[Required work] Whenever a line of the entries below holds the string "WeightUpdated", copy that line and return it.

[Exercise inputs]
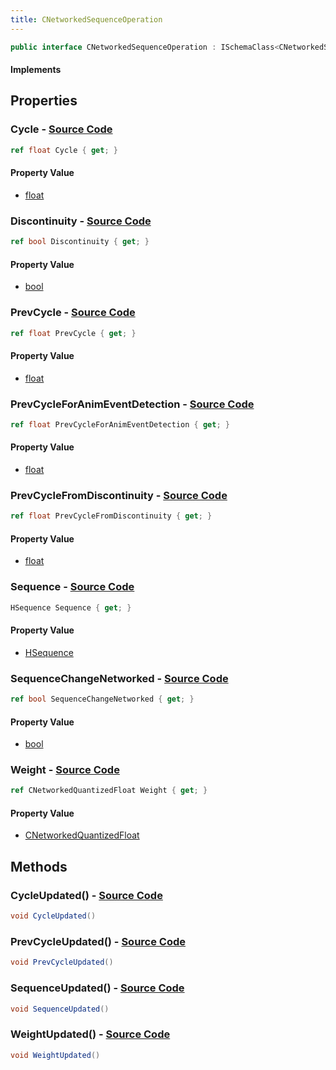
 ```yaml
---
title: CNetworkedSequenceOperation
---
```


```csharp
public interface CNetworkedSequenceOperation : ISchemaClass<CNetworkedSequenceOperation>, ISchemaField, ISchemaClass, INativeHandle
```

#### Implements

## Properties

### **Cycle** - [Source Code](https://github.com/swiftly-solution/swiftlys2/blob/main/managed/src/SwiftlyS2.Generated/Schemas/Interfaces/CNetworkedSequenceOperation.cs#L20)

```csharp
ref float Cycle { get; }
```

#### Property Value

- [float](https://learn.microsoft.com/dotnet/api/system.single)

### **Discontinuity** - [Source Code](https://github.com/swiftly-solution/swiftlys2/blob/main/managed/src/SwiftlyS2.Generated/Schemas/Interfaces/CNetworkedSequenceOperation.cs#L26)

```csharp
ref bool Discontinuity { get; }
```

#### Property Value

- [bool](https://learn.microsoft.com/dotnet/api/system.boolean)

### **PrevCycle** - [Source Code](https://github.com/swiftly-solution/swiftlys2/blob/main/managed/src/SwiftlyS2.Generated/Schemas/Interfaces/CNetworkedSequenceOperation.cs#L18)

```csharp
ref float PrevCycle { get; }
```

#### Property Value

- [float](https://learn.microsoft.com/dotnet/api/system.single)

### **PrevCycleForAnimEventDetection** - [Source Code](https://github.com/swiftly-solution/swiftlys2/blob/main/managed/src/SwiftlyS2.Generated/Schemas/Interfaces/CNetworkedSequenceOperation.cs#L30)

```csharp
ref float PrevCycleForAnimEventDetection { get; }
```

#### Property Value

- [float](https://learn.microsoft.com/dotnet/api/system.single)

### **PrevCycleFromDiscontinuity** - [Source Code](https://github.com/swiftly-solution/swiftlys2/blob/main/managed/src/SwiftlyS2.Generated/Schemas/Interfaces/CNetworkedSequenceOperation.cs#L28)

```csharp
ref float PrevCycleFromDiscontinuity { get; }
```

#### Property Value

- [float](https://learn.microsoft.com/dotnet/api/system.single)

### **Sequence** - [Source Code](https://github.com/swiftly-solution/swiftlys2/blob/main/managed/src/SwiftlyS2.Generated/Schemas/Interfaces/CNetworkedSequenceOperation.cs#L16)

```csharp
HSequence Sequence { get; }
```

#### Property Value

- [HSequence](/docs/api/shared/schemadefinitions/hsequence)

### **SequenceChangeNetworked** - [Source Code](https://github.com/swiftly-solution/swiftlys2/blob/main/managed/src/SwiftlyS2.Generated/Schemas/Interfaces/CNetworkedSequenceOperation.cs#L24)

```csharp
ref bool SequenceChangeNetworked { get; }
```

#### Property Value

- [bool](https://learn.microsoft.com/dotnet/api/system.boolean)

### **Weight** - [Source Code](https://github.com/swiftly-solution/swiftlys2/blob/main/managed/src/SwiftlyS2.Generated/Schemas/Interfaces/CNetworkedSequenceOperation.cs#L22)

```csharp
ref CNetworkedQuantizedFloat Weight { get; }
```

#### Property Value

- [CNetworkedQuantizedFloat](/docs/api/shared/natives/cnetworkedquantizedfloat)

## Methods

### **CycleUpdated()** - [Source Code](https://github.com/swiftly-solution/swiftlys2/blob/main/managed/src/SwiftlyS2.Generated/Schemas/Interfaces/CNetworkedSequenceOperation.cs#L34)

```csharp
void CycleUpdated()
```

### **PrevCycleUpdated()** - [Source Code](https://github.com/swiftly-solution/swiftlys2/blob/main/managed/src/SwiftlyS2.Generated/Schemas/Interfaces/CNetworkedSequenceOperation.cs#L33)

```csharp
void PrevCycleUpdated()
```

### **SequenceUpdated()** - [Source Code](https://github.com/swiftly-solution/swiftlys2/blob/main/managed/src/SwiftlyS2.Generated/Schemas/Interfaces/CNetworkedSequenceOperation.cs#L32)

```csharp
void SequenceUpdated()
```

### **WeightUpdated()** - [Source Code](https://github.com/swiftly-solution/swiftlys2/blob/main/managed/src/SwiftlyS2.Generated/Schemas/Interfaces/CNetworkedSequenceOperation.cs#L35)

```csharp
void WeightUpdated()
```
* * *
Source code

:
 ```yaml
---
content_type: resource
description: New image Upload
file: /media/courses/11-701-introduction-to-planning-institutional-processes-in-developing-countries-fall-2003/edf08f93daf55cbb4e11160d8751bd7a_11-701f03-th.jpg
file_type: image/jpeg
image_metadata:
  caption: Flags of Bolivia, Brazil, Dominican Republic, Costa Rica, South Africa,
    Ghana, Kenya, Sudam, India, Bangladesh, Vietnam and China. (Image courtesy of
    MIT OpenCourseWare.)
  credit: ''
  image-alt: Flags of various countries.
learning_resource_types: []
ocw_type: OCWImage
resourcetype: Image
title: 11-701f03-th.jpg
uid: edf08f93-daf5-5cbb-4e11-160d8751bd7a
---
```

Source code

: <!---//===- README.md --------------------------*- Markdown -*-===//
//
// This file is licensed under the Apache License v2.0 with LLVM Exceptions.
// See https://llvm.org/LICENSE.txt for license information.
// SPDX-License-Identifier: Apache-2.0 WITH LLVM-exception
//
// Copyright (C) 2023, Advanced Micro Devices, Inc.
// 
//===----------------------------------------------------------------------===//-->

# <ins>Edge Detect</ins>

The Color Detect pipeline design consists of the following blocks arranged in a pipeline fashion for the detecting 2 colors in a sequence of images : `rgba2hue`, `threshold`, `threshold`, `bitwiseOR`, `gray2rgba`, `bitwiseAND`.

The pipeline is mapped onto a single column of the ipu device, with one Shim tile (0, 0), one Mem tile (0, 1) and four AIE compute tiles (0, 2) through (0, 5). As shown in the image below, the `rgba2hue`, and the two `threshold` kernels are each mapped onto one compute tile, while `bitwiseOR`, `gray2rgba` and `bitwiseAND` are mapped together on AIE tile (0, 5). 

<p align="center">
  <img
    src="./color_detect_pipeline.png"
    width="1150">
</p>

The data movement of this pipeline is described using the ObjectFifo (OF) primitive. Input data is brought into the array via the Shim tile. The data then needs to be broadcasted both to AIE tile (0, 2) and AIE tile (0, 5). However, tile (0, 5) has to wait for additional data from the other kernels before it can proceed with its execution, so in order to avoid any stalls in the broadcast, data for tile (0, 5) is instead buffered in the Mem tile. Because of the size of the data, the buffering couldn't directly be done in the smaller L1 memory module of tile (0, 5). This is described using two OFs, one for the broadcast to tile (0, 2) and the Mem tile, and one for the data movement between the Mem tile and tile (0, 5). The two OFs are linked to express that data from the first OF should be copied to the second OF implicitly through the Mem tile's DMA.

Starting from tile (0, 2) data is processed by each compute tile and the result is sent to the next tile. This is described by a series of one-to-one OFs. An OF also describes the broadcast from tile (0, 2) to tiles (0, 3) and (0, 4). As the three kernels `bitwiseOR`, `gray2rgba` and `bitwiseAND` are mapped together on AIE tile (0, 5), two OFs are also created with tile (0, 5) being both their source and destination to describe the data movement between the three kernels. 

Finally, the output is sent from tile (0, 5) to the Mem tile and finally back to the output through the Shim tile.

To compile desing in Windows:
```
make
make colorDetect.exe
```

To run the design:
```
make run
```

[Task result]
### **WeightUpdated()** - [Source Code](https://github.com/swiftly-solution/swiftlys2/blob/main/managed/src/SwiftlyS2.Generated/Schemas/Interfaces/CNetworkedSequenceOperation.cs#L35)
void WeightUpdated()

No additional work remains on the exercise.